Analysts say the sovereign-bank nexus could create a dangerous feedback cycle in which banks with large holdings of government bonds are affected by volatility in sovereign debt markets while governments in turn are jeopardised by local banks.
“The feedback loop between banks and sovereigns is a concerning one – look at [what happened] in Iceland, Ireland and Cyprus,” added Mr van Steenis.
Over the two years from October 2011, just before the ECB began to pump in over €1tn into Europe’s financial system to stave off a liquidity crisis, Spanish banks increased government bond holdings as a proportion of their total assets to 9.4 per cent from 5 per cent and Italian banks to 10.3 per cent from 6.4 per cent. In Portugal the proportion rose to 7.8 per cent from 4.6 per cent and in Slovenia to 10 per cent from 7.8 per cent.
The pattern is not confined to the periphery. German banks have boosted their holdings of sovereign bonds to 4.5 per cent from 3.8 per cent over the same period while banks in France and Austria have increased their holdings by about one per cent respectively. The majority of the sovereign holdings consist of banks’ own domestic government bonds, according to analysts.

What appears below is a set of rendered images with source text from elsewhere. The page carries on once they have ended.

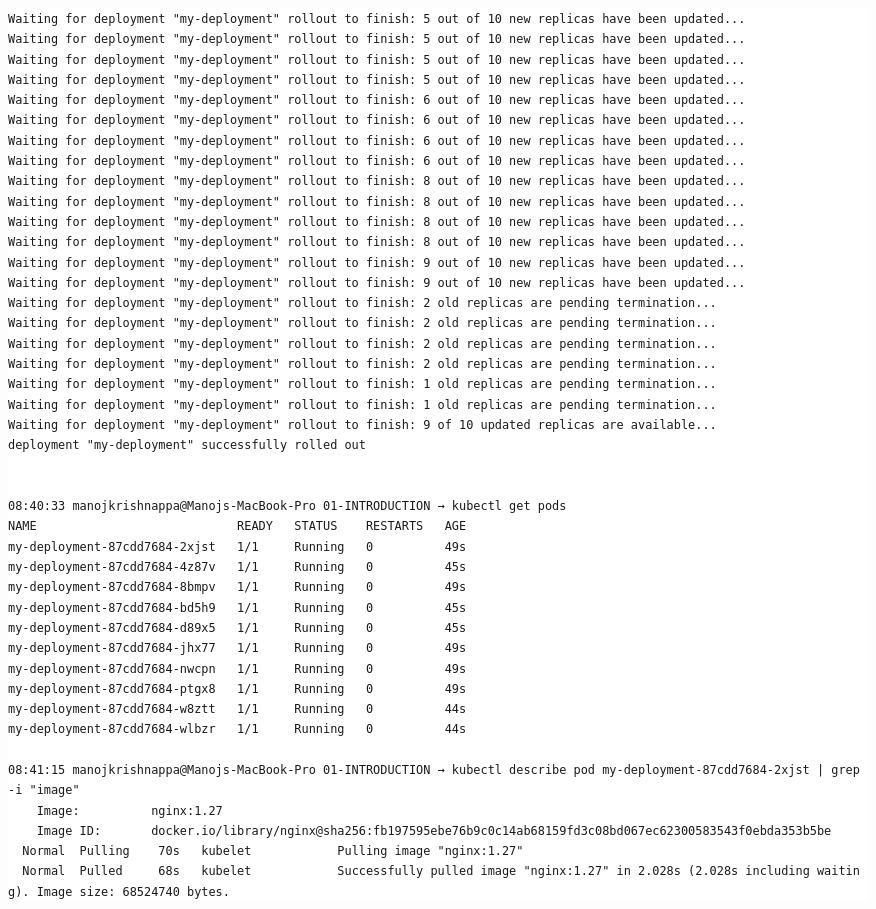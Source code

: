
 ```commandline
Waiting for deployment "my-deployment" rollout to finish: 5 out of 10 new replicas have been updated...
Waiting for deployment "my-deployment" rollout to finish: 5 out of 10 new replicas have been updated...
Waiting for deployment "my-deployment" rollout to finish: 5 out of 10 new replicas have been updated...
Waiting for deployment "my-deployment" rollout to finish: 5 out of 10 new replicas have been updated...
Waiting for deployment "my-deployment" rollout to finish: 6 out of 10 new replicas have been updated...
Waiting for deployment "my-deployment" rollout to finish: 6 out of 10 new replicas have been updated...
Waiting for deployment "my-deployment" rollout to finish: 6 out of 10 new replicas have been updated...
Waiting for deployment "my-deployment" rollout to finish: 6 out of 10 new replicas have been updated...
Waiting for deployment "my-deployment" rollout to finish: 8 out of 10 new replicas have been updated...
Waiting for deployment "my-deployment" rollout to finish: 8 out of 10 new replicas have been updated...
Waiting for deployment "my-deployment" rollout to finish: 8 out of 10 new replicas have been updated...
Waiting for deployment "my-deployment" rollout to finish: 8 out of 10 new replicas have been updated...
Waiting for deployment "my-deployment" rollout to finish: 9 out of 10 new replicas have been updated...
Waiting for deployment "my-deployment" rollout to finish: 9 out of 10 new replicas have been updated...
Waiting for deployment "my-deployment" rollout to finish: 2 old replicas are pending termination...
Waiting for deployment "my-deployment" rollout to finish: 2 old replicas are pending termination...
Waiting for deployment "my-deployment" rollout to finish: 2 old replicas are pending termination...
Waiting for deployment "my-deployment" rollout to finish: 2 old replicas are pending termination...
Waiting for deployment "my-deployment" rollout to finish: 1 old replicas are pending termination...
Waiting for deployment "my-deployment" rollout to finish: 1 old replicas are pending termination...
Waiting for deployment "my-deployment" rollout to finish: 9 of 10 updated replicas are available...
deployment "my-deployment" successfully rolled out


08:40:33 manojkrishnappa@Manojs-MacBook-Pro 01-INTRODUCTION → kubectl get pods
NAME                            READY   STATUS    RESTARTS   AGE
my-deployment-87cdd7684-2xjst   1/1     Running   0          49s
my-deployment-87cdd7684-4z87v   1/1     Running   0          45s
my-deployment-87cdd7684-8bmpv   1/1     Running   0          49s
my-deployment-87cdd7684-bd5h9   1/1     Running   0          45s
my-deployment-87cdd7684-d89x5   1/1     Running   0          45s
my-deployment-87cdd7684-jhx77   1/1     Running   0          49s
my-deployment-87cdd7684-nwcpn   1/1     Running   0          49s
my-deployment-87cdd7684-ptgx8   1/1     Running   0          49s
my-deployment-87cdd7684-w8ztt   1/1     Running   0          44s
my-deployment-87cdd7684-wlbzr   1/1     Running   0          44s

08:41:15 manojkrishnappa@Manojs-MacBook-Pro 01-INTRODUCTION → kubectl describe pod my-deployment-87cdd7684-2xjst | grep -i "image"
    Image:          nginx:1.27
    Image ID:       docker.io/library/nginx@sha256:fb197595ebe76b9c0c14ab68159fd3c08bd067ec62300583543f0ebda353b5be
  Normal  Pulling    70s   kubelet            Pulling image "nginx:1.27"
  Normal  Pulled     68s   kubelet            Successfully pulled image "nginx:1.27" in 2.028s (2.028s including waiting). Image size: 68524740 bytes.

```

“Aggregate [sovereign] holdings have been going up, and I think they will not decline substantially even with the potential threat to banks of a sovereign-adjusted risk weight in the [ECB’s] asset quality review,” said Alberto Gallo, senior credit analyst at Royal Bank of Scotland.
“The reason why banks are not selling is they need more time and more capital . . . without sovereign [holdings], many mid-tier banks in the periphery would have negative or flat net earnings.”
The figures come ahead of key bank stress tests next year in which European authorities have yet to finalise how to treat banks’ sovereign holdings. At present sovereign holdings are not risk weighted under the European Union’s CRD IV rules.
Between the end of 2011 and the beginning of 2012 the ECB pumped over €1tn of cheap money into the region’s financial system under its long-term refinancing operation. Many banks who wanted to earn an easy “carry trade” took the cheap ECB loans and invested them in higher-yielding bonds issued by their national governments.